New Jersey State Police moved into positions around the Delaney Hall immigration detention center on Friday, establishing designated protest zones and vehicle checkpoints after days of clashes between demonstrators and federal immigration enforcement officers.
Governor Mikie Sherrill, a Democrat, announced the deployment at a news conference, saying the situation had become too volatile to leave to ICE agents. “It has grown unsafe, and that’s completely unacceptable,” Sherrill said. “We need to take this opportunity to lower the temperature.”
As state police erected barriers, ICE agents who had been forming a line in front of the protesters withdrew behind the facility’s perimeter fence. Lt. Col. David Sierotowicz, a state police spokesperson, said ICE officers agreed to stand down and allow state troopers to assume responsibility for security outside the center.

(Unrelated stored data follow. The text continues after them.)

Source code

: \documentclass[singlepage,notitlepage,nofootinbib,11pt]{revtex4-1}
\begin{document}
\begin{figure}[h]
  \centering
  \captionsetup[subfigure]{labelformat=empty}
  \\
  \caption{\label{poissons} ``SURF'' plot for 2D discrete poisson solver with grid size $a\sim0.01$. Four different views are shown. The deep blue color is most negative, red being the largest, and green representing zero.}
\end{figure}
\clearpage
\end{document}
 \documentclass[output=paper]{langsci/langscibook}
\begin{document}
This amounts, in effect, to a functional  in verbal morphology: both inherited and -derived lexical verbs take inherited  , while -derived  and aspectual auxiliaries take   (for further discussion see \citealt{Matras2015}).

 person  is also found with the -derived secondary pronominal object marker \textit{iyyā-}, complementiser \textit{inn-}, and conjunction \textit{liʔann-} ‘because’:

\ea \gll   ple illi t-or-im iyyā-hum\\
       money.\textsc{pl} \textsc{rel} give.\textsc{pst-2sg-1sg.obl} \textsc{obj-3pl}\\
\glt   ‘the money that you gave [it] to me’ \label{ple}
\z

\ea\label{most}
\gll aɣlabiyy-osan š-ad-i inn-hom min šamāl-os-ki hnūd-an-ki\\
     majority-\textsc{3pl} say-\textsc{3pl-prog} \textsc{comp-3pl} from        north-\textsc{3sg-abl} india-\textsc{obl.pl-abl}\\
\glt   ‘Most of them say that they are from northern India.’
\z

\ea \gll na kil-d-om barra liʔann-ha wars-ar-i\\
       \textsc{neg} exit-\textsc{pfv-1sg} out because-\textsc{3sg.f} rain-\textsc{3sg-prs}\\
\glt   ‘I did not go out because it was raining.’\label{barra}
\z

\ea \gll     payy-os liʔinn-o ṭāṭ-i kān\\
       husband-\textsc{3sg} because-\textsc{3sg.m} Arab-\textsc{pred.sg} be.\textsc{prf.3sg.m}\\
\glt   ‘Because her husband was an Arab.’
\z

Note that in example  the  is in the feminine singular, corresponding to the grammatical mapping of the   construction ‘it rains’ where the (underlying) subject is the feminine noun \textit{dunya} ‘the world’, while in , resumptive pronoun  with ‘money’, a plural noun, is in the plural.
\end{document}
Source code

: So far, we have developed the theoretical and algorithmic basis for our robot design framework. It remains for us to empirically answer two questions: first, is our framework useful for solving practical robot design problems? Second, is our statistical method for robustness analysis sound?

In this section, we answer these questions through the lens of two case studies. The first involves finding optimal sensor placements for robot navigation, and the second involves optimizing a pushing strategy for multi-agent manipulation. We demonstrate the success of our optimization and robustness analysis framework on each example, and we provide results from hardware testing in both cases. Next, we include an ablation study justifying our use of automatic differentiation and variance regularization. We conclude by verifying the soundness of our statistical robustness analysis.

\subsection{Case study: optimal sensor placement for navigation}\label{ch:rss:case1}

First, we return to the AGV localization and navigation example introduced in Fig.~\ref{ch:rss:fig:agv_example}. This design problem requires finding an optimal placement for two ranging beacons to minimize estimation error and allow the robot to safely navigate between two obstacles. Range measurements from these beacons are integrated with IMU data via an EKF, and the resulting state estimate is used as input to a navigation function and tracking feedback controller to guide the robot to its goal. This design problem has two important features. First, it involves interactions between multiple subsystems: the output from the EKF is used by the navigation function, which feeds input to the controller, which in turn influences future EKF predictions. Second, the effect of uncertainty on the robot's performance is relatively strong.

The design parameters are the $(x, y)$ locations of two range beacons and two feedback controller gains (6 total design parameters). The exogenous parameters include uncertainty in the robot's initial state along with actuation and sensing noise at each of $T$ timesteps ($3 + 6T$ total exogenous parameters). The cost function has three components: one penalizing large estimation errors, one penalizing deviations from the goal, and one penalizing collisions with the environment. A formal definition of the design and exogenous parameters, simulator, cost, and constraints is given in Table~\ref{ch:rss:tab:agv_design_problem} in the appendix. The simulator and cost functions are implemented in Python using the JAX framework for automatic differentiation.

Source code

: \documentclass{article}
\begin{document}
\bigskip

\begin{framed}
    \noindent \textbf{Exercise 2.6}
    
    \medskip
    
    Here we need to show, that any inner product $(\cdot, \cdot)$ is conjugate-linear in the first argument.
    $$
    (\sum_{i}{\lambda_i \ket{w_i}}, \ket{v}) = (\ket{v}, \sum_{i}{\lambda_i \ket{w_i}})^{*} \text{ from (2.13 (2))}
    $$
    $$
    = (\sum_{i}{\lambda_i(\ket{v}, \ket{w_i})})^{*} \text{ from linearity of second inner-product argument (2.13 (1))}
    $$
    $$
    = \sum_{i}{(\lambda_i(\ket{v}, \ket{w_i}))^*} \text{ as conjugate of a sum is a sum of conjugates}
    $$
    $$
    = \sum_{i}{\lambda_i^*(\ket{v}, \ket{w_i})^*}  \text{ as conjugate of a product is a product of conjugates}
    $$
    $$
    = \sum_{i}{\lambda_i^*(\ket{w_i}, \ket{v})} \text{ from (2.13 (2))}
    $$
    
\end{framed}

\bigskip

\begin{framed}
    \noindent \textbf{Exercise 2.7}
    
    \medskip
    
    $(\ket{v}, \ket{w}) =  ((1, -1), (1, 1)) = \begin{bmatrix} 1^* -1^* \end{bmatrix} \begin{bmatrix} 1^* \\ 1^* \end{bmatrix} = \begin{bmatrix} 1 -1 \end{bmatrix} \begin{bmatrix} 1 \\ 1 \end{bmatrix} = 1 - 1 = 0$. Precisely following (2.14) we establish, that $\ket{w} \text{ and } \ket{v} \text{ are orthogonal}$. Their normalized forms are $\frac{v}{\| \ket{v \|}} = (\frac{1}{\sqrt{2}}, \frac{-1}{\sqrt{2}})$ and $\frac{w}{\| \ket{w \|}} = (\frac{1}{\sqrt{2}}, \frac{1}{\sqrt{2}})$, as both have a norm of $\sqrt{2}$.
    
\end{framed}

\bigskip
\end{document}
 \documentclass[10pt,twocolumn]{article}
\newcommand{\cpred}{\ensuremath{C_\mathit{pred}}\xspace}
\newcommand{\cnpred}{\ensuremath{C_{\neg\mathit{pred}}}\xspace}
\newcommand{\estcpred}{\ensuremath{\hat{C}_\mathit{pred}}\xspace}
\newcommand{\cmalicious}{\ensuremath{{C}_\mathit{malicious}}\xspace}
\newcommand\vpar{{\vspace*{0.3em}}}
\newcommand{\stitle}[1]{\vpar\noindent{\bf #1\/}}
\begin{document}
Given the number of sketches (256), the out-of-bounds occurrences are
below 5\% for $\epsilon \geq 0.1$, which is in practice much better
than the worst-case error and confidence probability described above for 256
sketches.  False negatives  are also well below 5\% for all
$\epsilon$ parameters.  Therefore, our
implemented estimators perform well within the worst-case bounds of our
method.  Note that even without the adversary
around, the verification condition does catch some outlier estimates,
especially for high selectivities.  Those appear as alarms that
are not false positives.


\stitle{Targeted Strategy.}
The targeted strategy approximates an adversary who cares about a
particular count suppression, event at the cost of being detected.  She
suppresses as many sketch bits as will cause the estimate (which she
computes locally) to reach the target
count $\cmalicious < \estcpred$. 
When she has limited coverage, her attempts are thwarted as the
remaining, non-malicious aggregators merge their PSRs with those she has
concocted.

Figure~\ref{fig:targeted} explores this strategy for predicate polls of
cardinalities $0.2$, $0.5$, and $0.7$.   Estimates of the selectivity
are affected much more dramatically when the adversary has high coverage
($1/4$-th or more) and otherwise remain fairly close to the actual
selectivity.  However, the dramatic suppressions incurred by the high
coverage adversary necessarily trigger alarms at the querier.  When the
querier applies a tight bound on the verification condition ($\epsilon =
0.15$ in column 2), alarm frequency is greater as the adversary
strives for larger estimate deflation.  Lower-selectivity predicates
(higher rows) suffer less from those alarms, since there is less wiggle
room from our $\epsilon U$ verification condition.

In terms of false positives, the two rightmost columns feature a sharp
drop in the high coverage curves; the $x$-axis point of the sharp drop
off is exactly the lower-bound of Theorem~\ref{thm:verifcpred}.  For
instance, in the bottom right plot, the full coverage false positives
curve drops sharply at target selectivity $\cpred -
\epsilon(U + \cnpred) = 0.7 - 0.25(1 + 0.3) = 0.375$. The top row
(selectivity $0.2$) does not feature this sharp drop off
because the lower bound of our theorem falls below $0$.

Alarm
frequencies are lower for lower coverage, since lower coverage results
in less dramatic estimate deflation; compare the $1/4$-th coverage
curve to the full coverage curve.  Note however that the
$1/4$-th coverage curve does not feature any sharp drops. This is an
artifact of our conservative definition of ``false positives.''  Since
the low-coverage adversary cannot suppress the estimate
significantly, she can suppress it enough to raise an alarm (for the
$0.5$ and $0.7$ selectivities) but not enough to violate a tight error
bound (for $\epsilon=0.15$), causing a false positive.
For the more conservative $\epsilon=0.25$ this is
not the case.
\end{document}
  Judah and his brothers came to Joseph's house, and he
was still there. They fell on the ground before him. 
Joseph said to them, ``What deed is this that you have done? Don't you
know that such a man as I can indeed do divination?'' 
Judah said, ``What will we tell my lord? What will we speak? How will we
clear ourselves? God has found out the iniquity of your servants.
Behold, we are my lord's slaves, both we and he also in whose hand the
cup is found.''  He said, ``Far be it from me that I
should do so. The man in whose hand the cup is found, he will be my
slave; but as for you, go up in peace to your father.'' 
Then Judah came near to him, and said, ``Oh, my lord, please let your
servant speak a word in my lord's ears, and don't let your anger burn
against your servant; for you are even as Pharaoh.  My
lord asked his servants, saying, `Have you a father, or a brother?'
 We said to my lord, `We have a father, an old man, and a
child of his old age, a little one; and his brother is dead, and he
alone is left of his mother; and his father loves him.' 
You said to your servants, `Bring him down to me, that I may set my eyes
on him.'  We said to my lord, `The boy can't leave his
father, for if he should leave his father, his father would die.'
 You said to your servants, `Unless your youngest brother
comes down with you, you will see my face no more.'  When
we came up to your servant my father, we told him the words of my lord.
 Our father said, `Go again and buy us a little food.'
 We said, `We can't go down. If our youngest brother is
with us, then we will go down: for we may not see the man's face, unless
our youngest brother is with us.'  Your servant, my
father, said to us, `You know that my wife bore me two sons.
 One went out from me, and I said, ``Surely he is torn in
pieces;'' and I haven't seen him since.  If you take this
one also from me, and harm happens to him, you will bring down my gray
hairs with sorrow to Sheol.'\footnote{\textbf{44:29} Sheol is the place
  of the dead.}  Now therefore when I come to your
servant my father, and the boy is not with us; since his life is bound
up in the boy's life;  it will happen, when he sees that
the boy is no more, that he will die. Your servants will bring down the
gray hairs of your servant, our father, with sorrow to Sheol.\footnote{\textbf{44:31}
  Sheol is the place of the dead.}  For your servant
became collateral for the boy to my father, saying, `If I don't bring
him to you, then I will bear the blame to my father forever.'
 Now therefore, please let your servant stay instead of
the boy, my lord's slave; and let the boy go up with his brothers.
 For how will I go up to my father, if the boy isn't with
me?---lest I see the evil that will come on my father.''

The protests at Delaney Hall have drawn crowds daily, with tensions heightening after nightfall. The demonstrators have been calling attention to conditions inside the facility and to the Trump administration’s broader immigration crackdown. The governor’s intervention comes after several nights where clashes between protesters and ICE agents escalated, leading to arrests and injuries.
Sherrill’s deployment of state police marks a shift in the state-federal dynamic at the facility, which is operated by ICE under contract with a private prison company. The move underscores the growing friction between Democratic-led states and the Trump administration over immigration enforcement and the conditions of detention.